• **Problem description**
The reply should hold every entry exactly as written and none of the pictures.

[Saved entries]
------------------------------------------------
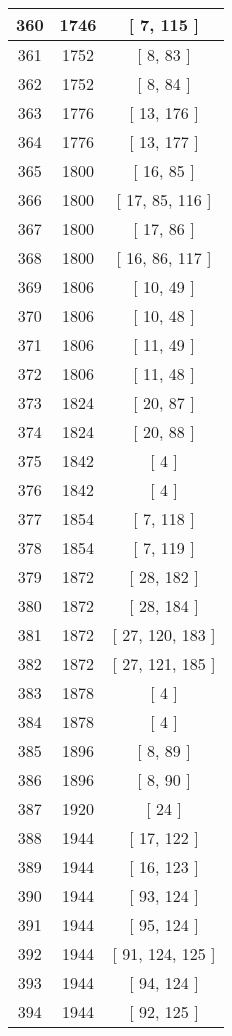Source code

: \begin{center}
\begin{longtable}[H]{|| c c c ||}
\hline
360 & 1746 & [ 7, 115 ] \\ 
\hline
361 & 1752 & [ 8, 83 ] \\ 
\hline
362 & 1752 & [ 8, 84 ] \\ 
\hline
363 & 1776 & [ 13, 176 ] \\ 
\hline
364 & 1776 & [ 13, 177 ] \\ 
\hline
365 & 1800 & [ 16, 85 ] \\ 
\hline
366 & 1800 & [ 17, 85, 116 ] \\ 
\hline
367 & 1800 & [ 17, 86 ] \\ 
\hline
368 & 1800 & [ 16, 86, 117 ] \\ 
\hline
369 & 1806 & [ 10, 49 ] \\ 
\hline
370 & 1806 & [ 10, 48 ] \\ 
\hline
371 & 1806 & [ 11, 49 ] \\ 
\hline
372 & 1806 & [ 11, 48 ] \\ 
\hline
373 & 1824 & [ 20, 87 ] \\ 
\hline
374 & 1824 & [ 20, 88 ] \\ 
\hline
375 & 1842 & [ 4 ] \\ 
\hline
376 & 1842 & [ 4 ] \\ 
\hline
377 & 1854 & [ 7, 118 ] \\ 
\hline
378 & 1854 & [ 7, 119 ] \\ 
\hline
379 & 1872 & [ 28, 182 ] \\ 
\hline
380 & 1872 & [ 28, 184 ] \\ 
\hline
381 & 1872 & [ 27, 120, 183 ] \\ 
\hline
382 & 1872 & [ 27, 121, 185 ] \\ 
\hline
383 & 1878 & [ 4 ] \\ 
\hline
384 & 1878 & [ 4 ] \\ 
\hline
385 & 1896 & [ 8, 89 ] \\ 
\hline
386 & 1896 & [ 8, 90 ] \\ 
\hline
387 & 1920 & [ 24 ] \\ 
\hline
388 & 1944 & [ 17, 122 ] \\ 
\hline
389 & 1944 & [ 16, 123 ] \\ 
\hline
390 & 1944 & [ 93, 124 ] \\ 
\hline
391 & 1944 & [ 95, 124 ] \\ 
\hline
392 & 1944 & [ 91, 124, 125 ] \\ 
\hline
393 & 1944 & [ 94, 124 ] \\ 
\hline
394 & 1944 & [ 92, 125 ] \\ 

\end{longtable}
\end{center}
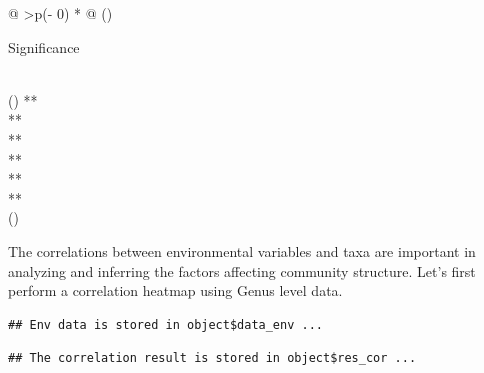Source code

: \documentclass[
]{book}
\newenvironment{Shaded}{\begin{snugshade}}{\end{snugshade}}
\newcommand{\AttributeTok}[1]{\textcolor[rgb]{0.77,0.63,0.00}{#1}}
\newcommand{\CommentTok}[1]{\textcolor[rgb]{0.56,0.35,0.01}{\textit{#1}}}
\newcommand{\DecValTok}[1]{\textcolor[rgb]{0.00,0.00,0.81}{#1}}
\newcommand{\FunctionTok}[1]{\textcolor[rgb]{0.00,0.00,0.00}{#1}}
\newcommand{\NormalTok}[1]{#1}
\newcommand{\OtherTok}[1]{\textcolor[rgb]{0.56,0.35,0.01}{#1}}
\newcommand{\SpecialCharTok}[1]{\textcolor[rgb]{0.00,0.00,0.00}{#1}}
\newcommand{\StringTok}[1]{\textcolor[rgb]{0.31,0.60,0.02}{#1}}
\begin{document}
\begin{longtable}[]{@{}
  >{\centering\arraybackslash}p{(\columnwidth - 0\tabcolsep) * }@{}}
\toprule()
\begin{minipage}[b]{\linewidth}\centering
Significance
\end{minipage} \\
\midrule()
\endhead
** \\
** \\
** \\
** \\
** \\
** \\
\bottomrule()
\end{longtable}

The correlations between environmental variables and taxa are important in analyzing and inferring the factors affecting community structure.
Let's first perform a correlation heatmap using Genus level data.

\begin{Shaded}
\end{Shaded}

\begin{verbatim}
## Env data is stored in object$data_env ...
\end{verbatim}

\begin{Shaded}
\end{Shaded}

\begin{verbatim}
## The correlation result is stored in object$res_cor ...
\end{verbatim}

\begin{Shaded}
\end{Shaded}
\end{document}
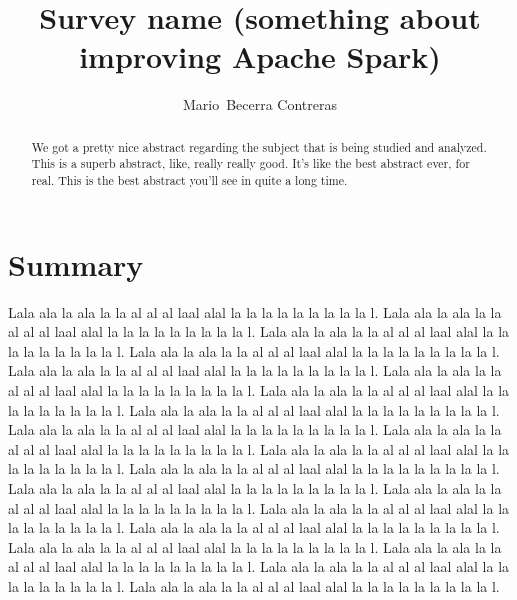 \documentclass{article}
\begin{document}

\title{Survey name (something about improving Apache Spark)}

\author{Mario~Becerra Contreras}


\maketitle

\begin{abstract}

We got a pretty nice abstract regarding the subject that is being studied and analyzed. This is a superb abstract, like, really really good. It's like the best abstract ever, for real. This is the best abstract you'll see in quite a long time.

\end{abstract}

\section{Summary}

Lala ala la ala la la al al al laal alal la la la la la la la la la l. Lala ala la ala la la al al al laal alal la la la la la la la la la l. Lala ala la ala la la al al al laal alal la la la la la la la la la l. Lala ala la ala la la al al al laal alal la la la la la la la la la l. Lala ala la ala la la al al al laal alal la la la la la la la la la l. Lala ala la ala la la al al al laal alal la la la la la la la la la l. Lala ala la ala la la al al al laal alal la la la la la la la la la l. Lala ala la ala la la al al al laal alal la la la la la la la la la l. Lala ala la ala la la al al al laal alal la la la la la la la la la l. Lala ala la ala la la al al al laal alal la la la la la la la la la l. Lala ala la ala la la al al al laal alal la la la la la la la la la l. Lala ala la ala la la al al al laal alal la la la la la la la la la l. Lala ala la ala la la al al al laal alal la la la la la la la la la l. Lala ala la ala la la al al al laal alal la la la la la la la la la l. Lala ala la ala la la al al al laal alal la la la la la la la la la l. Lala ala la ala la la al al al laal alal la la la la la la la la la l. Lala ala la ala la la al al al laal alal la la la la la la la la la l. Lala ala la ala la la al al al laal alal la la la la la la la la la l. Lala ala la ala la la al al al laal alal la la la la la la la la la l. Lala ala la ala la la al al al laal alal la la la la la la la la la l. 
\end{document}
------------------------------------------------
• **Solution below**
Source code

: \begin{center}
\begin{longtable}[H]{|| c c c ||}
\hline
360 & 1746 & [ 7, 115 ] \\ 
\hline
361 & 1752 & [ 8, 83 ] \\ 
\hline
362 & 1752 & [ 8, 84 ] \\ 
\hline
363 & 1776 & [ 13, 176 ] \\ 
\hline
364 & 1776 & [ 13, 177 ] \\ 
\hline
365 & 1800 & [ 16, 85 ] \\ 
\hline
366 & 1800 & [ 17, 85, 116 ] \\ 
\hline
367 & 1800 & [ 17, 86 ] \\ 
\hline
368 & 1800 & [ 16, 86, 117 ] \\ 
\hline
369 & 1806 & [ 10, 49 ] \\ 
\hline
370 & 1806 & [ 10, 48 ] \\ 
\hline
371 & 1806 & [ 11, 49 ] \\ 
\hline
372 & 1806 & [ 11, 48 ] \\ 
\hline
373 & 1824 & [ 20, 87 ] \\ 
\hline
374 & 1824 & [ 20, 88 ] \\ 
\hline
375 & 1842 & [ 4 ] \\ 
\hline
376 & 1842 & [ 4 ] \\ 
\hline
377 & 1854 & [ 7, 118 ] \\ 
\hline
378 & 1854 & [ 7, 119 ] \\ 
\hline
379 & 1872 & [ 28, 182 ] \\ 
\hline
380 & 1872 & [ 28, 184 ] \\ 
\hline
381 & 1872 & [ 27, 120, 183 ] \\ 
\hline
382 & 1872 & [ 27, 121, 185 ] \\ 
\hline
383 & 1878 & [ 4 ] \\ 
\hline
384 & 1878 & [ 4 ] \\ 
\hline
385 & 1896 & [ 8, 89 ] \\ 
\hline
386 & 1896 & [ 8, 90 ] \\ 
\hline
387 & 1920 & [ 24 ] \\ 
\hline
388 & 1944 & [ 17, 122 ] \\ 
\hline
389 & 1944 & [ 16, 123 ] \\ 
\hline
390 & 1944 & [ 93, 124 ] \\ 
\hline
391 & 1944 & [ 95, 124 ] \\ 
\hline
392 & 1944 & [ 91, 124, 125 ] \\ 
\hline
393 & 1944 & [ 94, 124 ] \\ 
\hline
394 & 1944 & [ 92, 125 ] \\ 

\end{longtable}
\end{center}
Source code

: \documentclass[
]{book}
\newenvironment{Shaded}{\begin{snugshade}}{\end{snugshade}}
\newcommand{\AttributeTok}[1]{\textcolor[rgb]{0.77,0.63,0.00}{#1}}
\newcommand{\CommentTok}[1]{\textcolor[rgb]{0.56,0.35,0.01}{\textit{#1}}}
\newcommand{\DecValTok}[1]{\textcolor[rgb]{0.00,0.00,0.81}{#1}}
\newcommand{\FunctionTok}[1]{\textcolor[rgb]{0.00,0.00,0.00}{#1}}
\newcommand{\NormalTok}[1]{#1}
\newcommand{\OtherTok}[1]{\textcolor[rgb]{0.56,0.35,0.01}{#1}}
\newcommand{\SpecialCharTok}[1]{\textcolor[rgb]{0.00,0.00,0.00}{#1}}
\newcommand{\StringTok}[1]{\textcolor[rgb]{0.31,0.60,0.02}{#1}}
\begin{document}
\begin{longtable}[]{@{}
  >{\centering\arraybackslash}p{(\columnwidth - 0\tabcolsep) * }@{}}
\toprule()
\begin{minipage}[b]{\linewidth}\centering
Significance
\end{minipage} \\
\midrule()
\endhead
** \\
** \\
** \\
** \\
** \\
** \\
\bottomrule()
\end{longtable}

The correlations between environmental variables and taxa are important in analyzing and inferring the factors affecting community structure.
Let's first perform a correlation heatmap using Genus level data.

\begin{Shaded}
\end{Shaded}

\begin{verbatim}
## Env data is stored in object$data_env ...
\end{verbatim}

\begin{Shaded}
\end{Shaded}

\begin{verbatim}
## The correlation result is stored in object$res_cor ...
\end{verbatim}

\begin{Shaded}
\end{Shaded}
\end{document}
 \documentclass{article}
\begin{document}

\title{Survey name (something about improving Apache Spark)}

\author{Mario~Becerra Contreras}


\maketitle

\begin{abstract}

We got a pretty nice abstract regarding the subject that is being studied and analyzed. This is a superb abstract, like, really really good. It's like the best abstract ever, for real. This is the best abstract you'll see in quite a long time.

\end{abstract}

\section{Summary}

Lala ala la ala la la al al al laal alal la la la la la la la la la l. Lala ala la ala la la al al al laal alal la la la la la la la la la l. Lala ala la ala la la al al al laal alal la la la la la la la la la l. Lala ala la ala la la al al al laal alal la la la la la la la la la l. Lala ala la ala la la al al al laal alal la la la la la la la la la l. Lala ala la ala la la al al al laal alal la la la la la la la la la l. Lala ala la ala la la al al al laal alal la la la la la la la la la l. Lala ala la ala la la al al al laal alal la la la la la la la la la l. Lala ala la ala la la al al al laal alal la la la la la la la la la l. Lala ala la ala la la al al al laal alal la la la la la la la la la l. Lala ala la ala la la al al al laal alal la la la la la la la la la l. Lala ala la ala la la al al al laal alal la la la la la la la la la l. Lala ala la ala la la al al al laal alal la la la la la la la la la l. Lala ala la ala la la al al al laal alal la la la la la la la la la l. Lala ala la ala la la al al al laal alal la la la la la la la la la l. Lala ala la ala la la al al al laal alal la la la la la la la la la l. Lala ala la ala la la al al al laal alal la la la la la la la la la l. Lala ala la ala la la al al al laal alal la la la la la la la la la l. Lala ala la ala la la al al al laal alal la la la la la la la la la l. Lala ala la ala la la al al al laal alal la la la la la la la la la l. 
\end{document}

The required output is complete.